2016 Conference on Computational Modelling with COPASI
Manchester Institute of Biotechnology, 12th – 13th May, 2016

BioModels: a public model sharing resource for computational models of biological/biomedical systems

Vijayalakshmi Chelliah1, Nick Juty1, Mihai Glont1, Nicolas Le Novère2, Henning Hermjakob1

1 - EMBL - European Bioinformatics Institute, UK; 2 - Babraham Institute, UK

Keywords: BioModels, mathematical modelling, resource, database, mechanistic models, biological process, COPASI


Mechanistic models are becoming one of the cornerstones of the computational life sciences. Coupled with high-throughput 'omics' and network analysis, hypothesis design and the use of predictive models is becoming standard practice to understand the mechanisms underlying complex biological systems.

BioModels [1, 2] is an invaluable core resource for the systems biology/pharmacology community. It stores a vast collection of the literature-based mechanistic models in standard formats, many of which are physiologically and pharmaceutically relevant, and describe a wide range of biological processes at different biological scales. These models can also serve as a comprehensive body of knowledge on existing processes or be used as building blocks, facilitating the repurposing of a model through further development, refinement or merging.

BioModels provides two sets of models: (i) models described in scientific literature, and (ii) models generated from pathway resources (path2models [3]). The components, structure and behaviour of a large proportion of these models are manually verified ensuring correspondence to the original reference publication. This verification process is conducted using a tool other than that used in the original publication, thus precluding tool specific errors or hidden dependencies; the simulation results of more than 60% of the curated models have been verified using COPASI.

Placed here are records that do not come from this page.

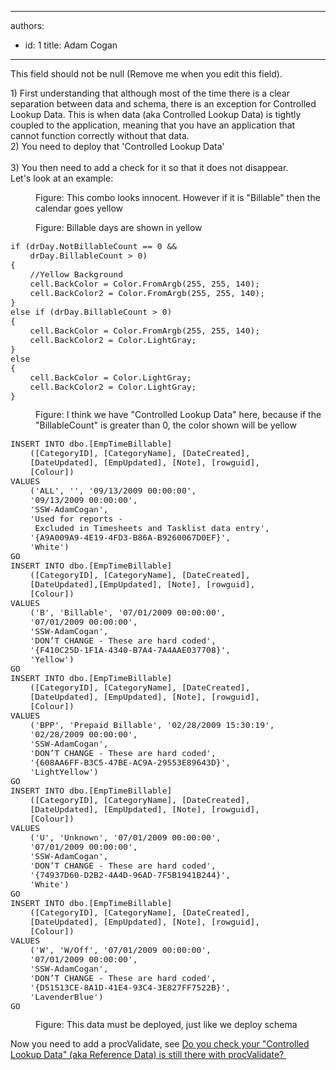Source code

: 

---
authors:
  - id: 1
    title: Adam Cogan
---




<span class='intro'> This field should not be null (Remove me when you edit this field). </span>


  <p style="margin&#58;0cm 0cm 0pt;">1) First understanding that although most of the time there is a clear separation between data and schema, there is an exception for Controlled Lookup Data. This is when data (aka Controlled Lookup Data) is tightly coupled to the&#160;application, meaning that you have an application that cannot function correctly without that data.</p>
<p style="margin&#58;0cm 0cm 0pt;">2) You need to deploy that 'Controlled Lookup Data'<br>
<br>
3) You then need to add a check for it so that it does not disappear. </p>
<p style="margin&#58;0cm 0cm 0pt;">Let's look at an example&#58;</p>
<dl class="image">
    <dt><img alt="" src="/Standards/SoftwareDevelopment/RulesToBetterSQLServerSchemaDeployment/PublishingImages/TimeProDropDown.png" /> </dt>
    <dd>Figure&#58; This combo looks innocent. However if it is &quot;Billable&quot; then the calendar goes yellow </dd>
</dl>
<dl class="image">
    <dt><img alt="" src="/Standards/SoftwareDevelopment/RulesToBetterSQLServerSchemaDeployment/PublishingImages/TimeProCalendar.png" /> </dt>
    <dd>Figure&#58;&#160;Billable days are shown in yellow </dd>
</dl>
<dl class="image">
    <dt><font class="ms-rteCustom-CodeArea" size="+0">
    <pre>if (drDay.NotBillableCount == 0 &amp;&amp; 
    drDay.BillableCount &gt; 0)
&#123;
    //Yellow Background
    cell.BackColor = Color.FromArgb(255, 255, 140);
    cell.BackColor2 = Color.FromArgb(255, 255, 140);
&#125;
else if (drDay.BillableCount &gt; 0)
&#123;
    cell.BackColor = Color.FromArgb(255, 255, 140);
    cell.BackColor2 = Color.LightGray;
&#125;
else
&#123;
    cell.BackColor = Color.LightGray;
    cell.BackColor2 = Color.LightGray;
&#125;
</pre>
    </font></dt>
    <dd>Figure&#58; I think we have &quot;Controlled Lookup Data&quot; here, because if the &quot;BillableCount&quot; is greater than 0, the color shown will be yellow </dd>
</dl>
<dl class="image">
    <dt><font class="ms-rteCustom-CodeArea" size="+0">
    <pre>INSERT INTO dbo.[EmpTimeBillable] 
    ([CategoryID], [CategoryName], [DateCreated], 
    [DateUpdated], [EmpUpdated], [Note], [rowguid], 
    [Colour]) 
VALUES 
    ('ALL', '', '09/13/2009 00&#58;00&#58;00', 
    '09/13/2009 00&#58;00&#58;00', 
    'SSW-AdamCogan', 
    'Used for reports - 
     Excluded in Timesheets and Tasklist data entry', 
    '&#123;A9A009A9-4E19-4FD3-B86A-B9260067D0EF&#125;', 
    'White')
GO
INSERT INTO dbo.[EmpTimeBillable] 
    ([CategoryID], [CategoryName], [DateCreated], 
    [DateUpdated],[EmpUpdated], [Note], [rowguid], 
    [Colour]) 
VALUES 
    ('B', 'Billable', '07/01/2009 00&#58;00&#58;00', 
    '07/01/2009 00&#58;00&#58;00', 
    'SSW-AdamCogan', 
    'DON’T CHANGE - These are hard coded', 
    '&#123;F410C25D-1F1A-4340-B7A4-7A4AAE037708&#125;', 
    'Yellow')
GO
INSERT INTO dbo.[EmpTimeBillable] 
    ([CategoryID], [CategoryName], [DateCreated], 
    [DateUpdated], [EmpUpdated], [Note], [rowguid], 
    [Colour]) 
VALUES 
    ('BPP', 'Prepaid Billable', '02/28/2009 15&#58;30&#58;19', 
    '02/28/2009 00&#58;00&#58;00', 
    'SSW-AdamCogan', 
    'DON’T CHANGE - These are hard coded', 
    '&#123;608AA6FF-B3C5-47BE-AC9A-29553E89643D&#125;', 
    'LightYellow')
GO
INSERT INTO dbo.[EmpTimeBillable] 
    ([CategoryID], [CategoryName], [DateCreated], 
    [DateUpdated], [EmpUpdated], [Note], [rowguid], 
    [Colour]) 
VALUES 
    ('U', 'Unknown', '07/01/2009 00&#58;00&#58;00', 
    '07/01/2009 00&#58;00&#58;00', 
    'SSW-AdamCogan', 
    'DON’T CHANGE - These are hard coded', 
    '&#123;74937D60-D2B2-4A4D-96AD-7F5B1941B244&#125;', 
    'White')
GO
INSERT INTO dbo.[EmpTimeBillable] 
    ([CategoryID], [CategoryName], [DateCreated], 
    [DateUpdated], [EmpUpdated], [Note], [rowguid], 
    [Colour]) 
VALUES 
    ('W', 'W/Off', '07/01/2009 00&#58;00&#58;00', 
    '07/01/2009 00&#58;00&#58;00', 
    'SSW-AdamCogan', 
    'DON’T CHANGE - These are hard coded', 
    '&#123;D51513CE-8A1D-41E4-93C4-3E827FF7522B&#125;', 
    'LavenderBlue')
GO
</pre>
    </font></dt>
    <dd>Figure&#58; This data must be deployed, just like we deploy schema </dd>
</dl>
Now you need&#160;to add a&#160;procValidate, see <a href="/Standards/SoftwareDevelopment/RulesToBetterSQLServerSchemaDeployment/Pages/DoYouCheckYourLookupDataAkaReferenceDataIsStillThereWithProcValidate.aspx">Do you check your &quot;Controlled Lookup Data&quot; (aka Reference Data) is still there with procValidate?&#160;</a>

The model elements are cross-referenced (annotated) to records from external database resources to precisely relate them to the corresponding biological processes or physical entities they represent. Over 40 external database resources and ontologies are used to cross-reference the model components. This facilitates efficient search and retrieval of the models from the database, and also helps in model comparison, merging and expansion with novel information.

BioModels is accessible through a web interface and programmatically through web services. Hosted models are freely available for use, modification and redistribution to all users under the terms of Creative Commons CC0.

  1. Chelliah et al. (2015). BioModels: ten year anniversary. Nucleic Acids Research 43(D1): D542-D548.
  2. Juty et al. (2015). BioModels: Content, Features, Functionality, and Use. CPT: Pharmacometrics Systems Pharmacology. 4(2): e3.
  3. Büchel et al. (2013). Path2Models: Large-scale generation of computational models from biochemical pathway maps.BMC Systems Biology. 7:116.